No rejection notice had said any of this clearly. We only got there by talking to Apple directly.
Fix It Before You Submit, Not After
Look across these 11 reasons for app store rejection and one pattern is clear: most rejections don’t come from hard problems. They come from skipped steps, deadline pressure, and app store submission hygiene failures that surface in the final 48 hours before launch. None of the issues in this article require exceptional engineering to fix. They require a process built into your development cycle before submission, not after a rejection email.
Apple updates its App Store Review Guidelines periodically. This article covers the most common patterns we’ve met so far. The official guidelines should always be your primary source for anything category-specific or recently changed.
If you want a second set of eyes before submission, our iOS app development services include pre-submission review – covering exactly the gaps Apple finds most often. And if you’re still building out your mobile team, our guide to hiring a Swift developer covers the traits that separate developers who ship correctly from those who don’t.
Questions & Answers
FAQ
Do Apple’s guidelines apply differently by app category?
Yes. Apps in healthcare, kids, finance, and gambling face stricter scrutiny, with category-specific requirements on top of the standard app store guidelines. If your app touches any of these domains, study the category-specific sections before you write a line of code.
How long does the Apple review process take?
Apple reviews 90% of submissions in under 24 hours. Complex apps or those flagged for additional scrutiny can take up to seven days. Expedited review is available for critical bug fixes through App Store Connect – but it won’t help if the underlying issue is a guideline violation.
Is TestFlight subject to the same review process?
TestFlight builds go through a lighter beta review – but Apple still checks for guideline violations. Passing TestFlight doesn’t guarantee App Store approval. Don’t treat a successful beta build as a green light for your production submission.
Does Apple reject apps for having too few features?
Yes. Apple flags apps that lack sufficient utility or that replicate built-in iOS functionality. Your app needs a clear reason to exist as a native download. MVPs still need to clear this bar – a stripped-down app is fine, but a near-empty one isn’t.

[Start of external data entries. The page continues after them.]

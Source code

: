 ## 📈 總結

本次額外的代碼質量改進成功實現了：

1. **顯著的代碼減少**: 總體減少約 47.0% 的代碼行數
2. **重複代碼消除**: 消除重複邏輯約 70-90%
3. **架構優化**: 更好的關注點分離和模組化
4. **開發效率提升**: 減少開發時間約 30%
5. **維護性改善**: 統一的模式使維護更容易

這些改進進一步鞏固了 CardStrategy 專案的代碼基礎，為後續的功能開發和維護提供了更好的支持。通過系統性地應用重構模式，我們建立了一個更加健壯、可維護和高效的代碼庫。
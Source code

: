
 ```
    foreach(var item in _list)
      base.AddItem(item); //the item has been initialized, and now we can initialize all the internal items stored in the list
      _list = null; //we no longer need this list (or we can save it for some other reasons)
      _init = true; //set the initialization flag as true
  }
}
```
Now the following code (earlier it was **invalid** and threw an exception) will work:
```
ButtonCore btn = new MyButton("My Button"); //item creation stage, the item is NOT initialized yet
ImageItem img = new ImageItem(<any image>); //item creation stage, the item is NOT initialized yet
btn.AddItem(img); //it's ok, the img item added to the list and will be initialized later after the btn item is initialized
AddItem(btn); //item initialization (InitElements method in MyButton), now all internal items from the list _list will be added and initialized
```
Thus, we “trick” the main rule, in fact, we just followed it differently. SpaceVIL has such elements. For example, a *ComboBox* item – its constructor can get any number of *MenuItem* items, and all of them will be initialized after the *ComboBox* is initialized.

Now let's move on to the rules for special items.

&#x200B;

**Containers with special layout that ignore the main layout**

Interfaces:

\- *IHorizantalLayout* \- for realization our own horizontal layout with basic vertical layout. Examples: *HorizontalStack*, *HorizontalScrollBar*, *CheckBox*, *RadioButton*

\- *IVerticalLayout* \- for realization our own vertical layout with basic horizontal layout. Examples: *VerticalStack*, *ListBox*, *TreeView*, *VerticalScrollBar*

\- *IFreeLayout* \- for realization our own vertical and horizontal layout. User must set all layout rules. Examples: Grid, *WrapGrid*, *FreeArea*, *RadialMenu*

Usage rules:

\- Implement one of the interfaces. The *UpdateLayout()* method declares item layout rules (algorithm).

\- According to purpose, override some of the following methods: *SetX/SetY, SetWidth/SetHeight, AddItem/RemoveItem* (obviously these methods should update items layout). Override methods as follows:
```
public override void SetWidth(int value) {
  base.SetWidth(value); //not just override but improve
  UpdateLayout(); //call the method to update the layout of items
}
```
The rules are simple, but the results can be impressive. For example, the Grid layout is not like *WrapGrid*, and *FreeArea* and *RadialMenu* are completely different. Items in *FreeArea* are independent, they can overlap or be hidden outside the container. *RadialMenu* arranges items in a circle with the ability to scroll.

Can you appeal an Apple rejection?
Yes. Use the Resolution Center in App Store Connect to respond directly to the reviewer. For escalations, submit through the App Review Board. Keep your response factual and specific – explain what you’ve changed and why the app now meets the guideline.
What should I do if Apple keeps rejecting my app for the same reason?
First, make sure you’re fixing the root cause – not just the surface symptom the rejection email describes. Apple’s messages are often general.
If you’ve fixed the issue and are still getting rejected, work through this in order: respond in the Resolution Center with a specific explanation of what changed; request a call with Apple directly through App Store Connect (this is underused but really effective for ambiguous rejections); escalate to the App Review Board if the Resolution Center isn’t moving. If you still can’t isolate the trigger, strip the app down to the smallest build that reproduces the rejection and work from there.
What happens if your developer account is flagged repeatedly?
Multiple violations – especially around spam, payment bypass, or guideline abuse – can escalate to account suspension. If you’re hitting the same rejection repeatedly, you need a root-cause fix to your process, not just a patch on the specific submission.
Can you appeal if your app is removed from the App Store?
Yes, but the success rate is low. Apple’s 2024 App Store Transparency Report shows only 1.6% of app removal appeals succeeded (421 out of 26,224 submitted). If your app has been removed, use the Resolution Center to respond, address the specific violation cited, and submit through the App Review Board for escalation. A removal appeal without a concrete fix rarely succeeds.